# Prompt
Could you give the entries back exactly as they stand, minus any pictures?

==*==

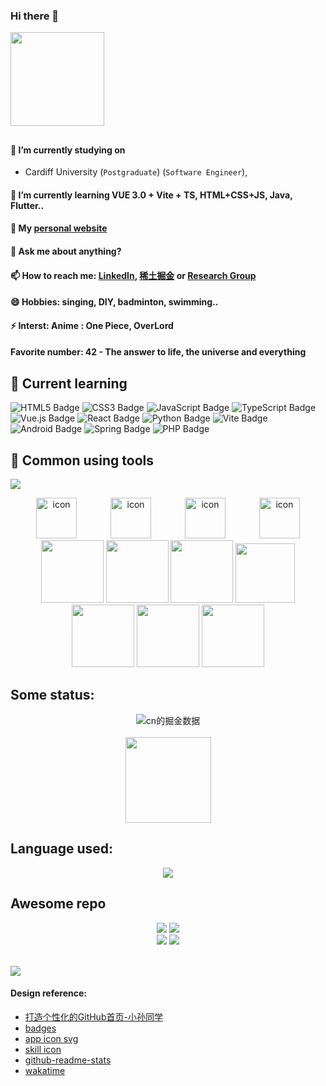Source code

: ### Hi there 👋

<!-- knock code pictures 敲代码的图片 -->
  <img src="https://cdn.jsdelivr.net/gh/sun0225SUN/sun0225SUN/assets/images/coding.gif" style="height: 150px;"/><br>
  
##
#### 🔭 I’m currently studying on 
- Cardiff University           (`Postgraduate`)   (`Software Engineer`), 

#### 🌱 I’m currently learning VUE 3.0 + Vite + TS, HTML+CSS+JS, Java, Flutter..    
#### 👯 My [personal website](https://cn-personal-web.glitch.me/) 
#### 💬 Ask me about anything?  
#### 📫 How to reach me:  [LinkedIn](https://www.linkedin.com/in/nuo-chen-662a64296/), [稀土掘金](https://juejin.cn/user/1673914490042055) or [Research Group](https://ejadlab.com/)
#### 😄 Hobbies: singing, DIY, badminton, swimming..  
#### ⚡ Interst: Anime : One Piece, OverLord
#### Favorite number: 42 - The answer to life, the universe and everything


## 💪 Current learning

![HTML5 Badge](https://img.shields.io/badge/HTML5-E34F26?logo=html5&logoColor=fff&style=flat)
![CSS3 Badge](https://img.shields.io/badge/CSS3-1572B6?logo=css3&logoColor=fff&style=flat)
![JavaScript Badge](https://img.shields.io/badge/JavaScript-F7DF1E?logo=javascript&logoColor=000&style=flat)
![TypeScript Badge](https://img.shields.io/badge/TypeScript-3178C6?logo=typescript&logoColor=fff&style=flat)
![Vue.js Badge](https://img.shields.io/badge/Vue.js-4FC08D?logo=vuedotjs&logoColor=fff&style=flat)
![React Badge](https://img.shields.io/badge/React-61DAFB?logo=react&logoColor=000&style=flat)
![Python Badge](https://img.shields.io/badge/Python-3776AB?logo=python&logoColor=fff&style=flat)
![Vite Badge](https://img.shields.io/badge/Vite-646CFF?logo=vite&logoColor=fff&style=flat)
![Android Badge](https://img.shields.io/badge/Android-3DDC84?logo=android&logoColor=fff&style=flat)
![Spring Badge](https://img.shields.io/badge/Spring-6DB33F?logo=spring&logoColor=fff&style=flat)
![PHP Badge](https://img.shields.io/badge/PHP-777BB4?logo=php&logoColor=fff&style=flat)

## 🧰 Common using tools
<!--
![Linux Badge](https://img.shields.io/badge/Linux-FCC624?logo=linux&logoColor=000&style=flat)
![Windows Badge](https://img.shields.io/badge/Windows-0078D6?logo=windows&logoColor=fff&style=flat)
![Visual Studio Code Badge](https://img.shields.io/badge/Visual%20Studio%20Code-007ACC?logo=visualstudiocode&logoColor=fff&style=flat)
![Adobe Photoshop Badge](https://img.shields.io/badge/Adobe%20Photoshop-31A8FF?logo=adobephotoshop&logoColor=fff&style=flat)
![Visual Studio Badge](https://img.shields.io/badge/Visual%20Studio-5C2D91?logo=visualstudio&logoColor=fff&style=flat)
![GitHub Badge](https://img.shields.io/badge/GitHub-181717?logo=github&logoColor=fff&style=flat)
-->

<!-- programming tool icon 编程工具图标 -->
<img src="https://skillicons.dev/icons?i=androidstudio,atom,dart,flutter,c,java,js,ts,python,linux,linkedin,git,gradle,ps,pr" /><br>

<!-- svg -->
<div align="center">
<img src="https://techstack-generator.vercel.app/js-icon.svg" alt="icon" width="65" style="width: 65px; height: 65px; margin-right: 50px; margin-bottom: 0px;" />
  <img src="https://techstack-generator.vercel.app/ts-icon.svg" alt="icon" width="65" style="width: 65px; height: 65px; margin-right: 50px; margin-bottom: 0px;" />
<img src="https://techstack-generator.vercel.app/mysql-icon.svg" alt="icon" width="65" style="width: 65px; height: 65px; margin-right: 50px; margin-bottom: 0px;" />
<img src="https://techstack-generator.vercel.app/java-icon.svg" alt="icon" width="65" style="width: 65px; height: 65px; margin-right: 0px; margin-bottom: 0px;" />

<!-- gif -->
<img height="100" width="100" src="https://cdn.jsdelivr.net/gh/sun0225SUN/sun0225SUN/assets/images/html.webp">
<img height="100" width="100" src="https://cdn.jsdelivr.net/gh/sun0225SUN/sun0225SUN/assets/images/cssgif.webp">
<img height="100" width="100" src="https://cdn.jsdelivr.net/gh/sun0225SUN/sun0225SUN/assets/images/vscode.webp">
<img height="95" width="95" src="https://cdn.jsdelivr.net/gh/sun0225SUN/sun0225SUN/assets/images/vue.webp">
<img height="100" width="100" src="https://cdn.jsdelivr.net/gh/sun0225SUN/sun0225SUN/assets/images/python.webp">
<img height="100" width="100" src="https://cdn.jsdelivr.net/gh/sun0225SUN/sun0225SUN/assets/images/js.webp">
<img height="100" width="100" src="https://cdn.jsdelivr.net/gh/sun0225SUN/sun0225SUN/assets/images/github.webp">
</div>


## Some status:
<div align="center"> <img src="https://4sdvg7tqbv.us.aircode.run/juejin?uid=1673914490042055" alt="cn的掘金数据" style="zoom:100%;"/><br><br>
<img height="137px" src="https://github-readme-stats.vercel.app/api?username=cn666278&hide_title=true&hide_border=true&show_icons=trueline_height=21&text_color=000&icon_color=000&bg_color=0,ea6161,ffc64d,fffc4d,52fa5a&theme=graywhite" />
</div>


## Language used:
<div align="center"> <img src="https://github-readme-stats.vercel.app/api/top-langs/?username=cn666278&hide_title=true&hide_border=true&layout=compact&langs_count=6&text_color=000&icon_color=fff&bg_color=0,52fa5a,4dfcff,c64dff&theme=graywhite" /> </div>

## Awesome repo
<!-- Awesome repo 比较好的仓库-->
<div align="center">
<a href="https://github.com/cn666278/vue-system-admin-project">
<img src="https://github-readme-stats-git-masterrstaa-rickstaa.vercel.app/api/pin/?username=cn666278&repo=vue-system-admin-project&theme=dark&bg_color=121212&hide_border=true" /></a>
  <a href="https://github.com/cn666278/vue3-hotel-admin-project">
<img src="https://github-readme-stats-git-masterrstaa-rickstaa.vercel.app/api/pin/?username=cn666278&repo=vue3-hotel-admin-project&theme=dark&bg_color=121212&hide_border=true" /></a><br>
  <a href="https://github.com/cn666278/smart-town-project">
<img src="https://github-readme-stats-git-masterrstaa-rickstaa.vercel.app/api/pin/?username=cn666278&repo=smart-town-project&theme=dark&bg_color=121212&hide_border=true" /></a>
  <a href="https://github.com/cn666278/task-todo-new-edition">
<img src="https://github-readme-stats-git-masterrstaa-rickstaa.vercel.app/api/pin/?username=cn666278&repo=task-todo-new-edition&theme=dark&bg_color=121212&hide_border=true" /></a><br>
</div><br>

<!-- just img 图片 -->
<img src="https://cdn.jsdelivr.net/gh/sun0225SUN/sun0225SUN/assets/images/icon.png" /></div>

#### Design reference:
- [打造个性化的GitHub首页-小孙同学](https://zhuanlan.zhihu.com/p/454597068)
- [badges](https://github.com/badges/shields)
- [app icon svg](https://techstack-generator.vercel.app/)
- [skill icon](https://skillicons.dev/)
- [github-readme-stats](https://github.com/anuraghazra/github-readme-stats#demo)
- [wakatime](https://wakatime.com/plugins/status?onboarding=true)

==*==

# Response to the exercise
Source code

: ### Hi there 👋

<!-- knock code pictures 敲代码的图片 -->
  <img src="https://cdn.jsdelivr.net/gh/sun0225SUN/sun0225SUN/assets/images/coding.gif" style="height: 150px;"/><br>
  
##
#### 🔭 I’m currently studying on 
- Cardiff University           (`Postgraduate`)   (`Software Engineer`), 

#### 🌱 I’m currently learning VUE 3.0 + Vite + TS, HTML+CSS+JS, Java, Flutter..    
#### 👯 My [personal website](https://cn-personal-web.glitch.me/) 
#### 💬 Ask me about anything?  
#### 📫 How to reach me:  [LinkedIn](https://www.linkedin.com/in/nuo-chen-662a64296/), [稀土掘金](https://juejin.cn/user/1673914490042055) or [Research Group](https://ejadlab.com/)
#### 😄 Hobbies: singing, DIY, badminton, swimming..  
#### ⚡ Interst: Anime : One Piece, OverLord
#### Favorite number: 42 - The answer to life, the universe and everything


## 💪 Current learning

![HTML5 Badge](https://img.shields.io/badge/HTML5-E34F26?logo=html5&logoColor=fff&style=flat)
![CSS3 Badge](https://img.shields.io/badge/CSS3-1572B6?logo=css3&logoColor=fff&style=flat)
![JavaScript Badge](https://img.shields.io/badge/JavaScript-F7DF1E?logo=javascript&logoColor=000&style=flat)
![TypeScript Badge](https://img.shields.io/badge/TypeScript-3178C6?logo=typescript&logoColor=fff&style=flat)
![Vue.js Badge](https://img.shields.io/badge/Vue.js-4FC08D?logo=vuedotjs&logoColor=fff&style=flat)
![React Badge](https://img.shields.io/badge/React-61DAFB?logo=react&logoColor=000&style=flat)
![Python Badge](https://img.shields.io/badge/Python-3776AB?logo=python&logoColor=fff&style=flat)
![Vite Badge](https://img.shields.io/badge/Vite-646CFF?logo=vite&logoColor=fff&style=flat)
![Android Badge](https://img.shields.io/badge/Android-3DDC84?logo=android&logoColor=fff&style=flat)
![Spring Badge](https://img.shields.io/badge/Spring-6DB33F?logo=spring&logoColor=fff&style=flat)
![PHP Badge](https://img.shields.io/badge/PHP-777BB4?logo=php&logoColor=fff&style=flat)

## 🧰 Common using tools
<!--
![Linux Badge](https://img.shields.io/badge/Linux-FCC624?logo=linux&logoColor=000&style=flat)
![Windows Badge](https://img.shields.io/badge/Windows-0078D6?logo=windows&logoColor=fff&style=flat)
![Visual Studio Code Badge](https://img.shields.io/badge/Visual%20Studio%20Code-007ACC?logo=visualstudiocode&logoColor=fff&style=flat)
![Adobe Photoshop Badge](https://img.shields.io/badge/Adobe%20Photoshop-31A8FF?logo=adobephotoshop&logoColor=fff&style=flat)
![Visual Studio Badge](https://img.shields.io/badge/Visual%20Studio-5C2D91?logo=visualstudio&logoColor=fff&style=flat)
![GitHub Badge](https://img.shields.io/badge/GitHub-181717?logo=github&logoColor=fff&style=flat)
-->

<!-- programming tool icon 编程工具图标 -->
<img src="https://skillicons.dev/icons?i=androidstudio,atom,dart,flutter,c,java,js,ts,python,linux,linkedin,git,gradle,ps,pr" /><br>

<!-- svg -->
<div align="center">
<img src="https://techstack-generator.vercel.app/js-icon.svg" alt="icon" width="65" style="width: 65px; height: 65px; margin-right: 50px; margin-bottom: 0px;" />
  <img src="https://techstack-generator.vercel.app/ts-icon.svg" alt="icon" width="65" style="width: 65px; height: 65px; margin-right: 50px; margin-bottom: 0px;" />
<img src="https://techstack-generator.vercel.app/mysql-icon.svg" alt="icon" width="65" style="width: 65px; height: 65px; margin-right: 50px; margin-bottom: 0px;" />
<img src="https://techstack-generator.vercel.app/java-icon.svg" alt="icon" width="65" style="width: 65px; height: 65px; margin-right: 0px; margin-bottom: 0px;" />

<!-- gif -->
<img height="100" width="100" src="https://cdn.jsdelivr.net/gh/sun0225SUN/sun0225SUN/assets/images/html.webp">
<img height="100" width="100" src="https://cdn.jsdelivr.net/gh/sun0225SUN/sun0225SUN/assets/images/cssgif.webp">
<img height="100" width="100" src="https://cdn.jsdelivr.net/gh/sun0225SUN/sun0225SUN/assets/images/vscode.webp">
<img height="95" width="95" src="https://cdn.jsdelivr.net/gh/sun0225SUN/sun0225SUN/assets/images/vue.webp">
<img height="100" width="100" src="https://cdn.jsdelivr.net/gh/sun0225SUN/sun0225SUN/assets/images/python.webp">
<img height="100" width="100" src="https://cdn.jsdelivr.net/gh/sun0225SUN/sun0225SUN/assets/images/js.webp">
<img height="100" width="100" src="https://cdn.jsdelivr.net/gh/sun0225SUN/sun0225SUN/assets/images/github.webp">
</div>


## Some status:
<div align="center"> <img src="https://4sdvg7tqbv.us.aircode.run/juejin?uid=1673914490042055" alt="cn的掘金数据" style="zoom:100%;"/><br><br>
<img height="137px" src="https://github-readme-stats.vercel.app/api?username=cn666278&hide_title=true&hide_border=true&show_icons=trueline_height=21&text_color=000&icon_color=000&bg_color=0,ea6161,ffc64d,fffc4d,52fa5a&theme=graywhite" />
</div>


## Language used:
<div align="center"> <img src="https://github-readme-stats.vercel.app/api/top-langs/?username=cn666278&hide_title=true&hide_border=true&layout=compact&langs_count=6&text_color=000&icon_color=fff&bg_color=0,52fa5a,4dfcff,c64dff&theme=graywhite" /> </div>

## Awesome repo
<!-- Awesome repo 比较好的仓库-->
<div align="center">
<a href="https://github.com/cn666278/vue-system-admin-project">
<img src="https://github-readme-stats-git-masterrstaa-rickstaa.vercel.app/api/pin/?username=cn666278&repo=vue-system-admin-project&theme=dark&bg_color=121212&hide_border=true" /></a>
  <a href="https://github.com/cn666278/vue3-hotel-admin-project">
<img src="https://github-readme-stats-git-masterrstaa-rickstaa.vercel.app/api/pin/?username=cn666278&repo=vue3-hotel-admin-project&theme=dark&bg_color=121212&hide_border=true" /></a><br>
  <a href="https://github.com/cn666278/smart-town-project">
<img src="https://github-readme-stats-git-masterrstaa-rickstaa.vercel.app/api/pin/?username=cn666278&repo=smart-town-project&theme=dark&bg_color=121212&hide_border=true" /></a>
  <a href="https://github.com/cn666278/task-todo-new-edition">
<img src="https://github-readme-stats-git-masterrstaa-rickstaa.vercel.app/api/pin/?username=cn666278&repo=task-todo-new-edition&theme=dark&bg_color=121212&hide_border=true" /></a><br>
</div><br>

<!-- just img 图片 -->
<img src="https://cdn.jsdelivr.net/gh/sun0225SUN/sun0225SUN/assets/images/icon.png" /></div>

#### Design reference:
- [打造个性化的GitHub首页-小孙同学](https://zhuanlan.zhihu.com/p/454597068)
- [badges](https://github.com/badges/shields)
- [app icon svg](https://techstack-generator.vercel.app/)
- [skill icon](https://skillicons.dev/)
- [github-readme-stats](https://github.com/anuraghazra/github-readme-stats#demo)
- [wakatime](https://wakatime.com/plugins/status?onboarding=true)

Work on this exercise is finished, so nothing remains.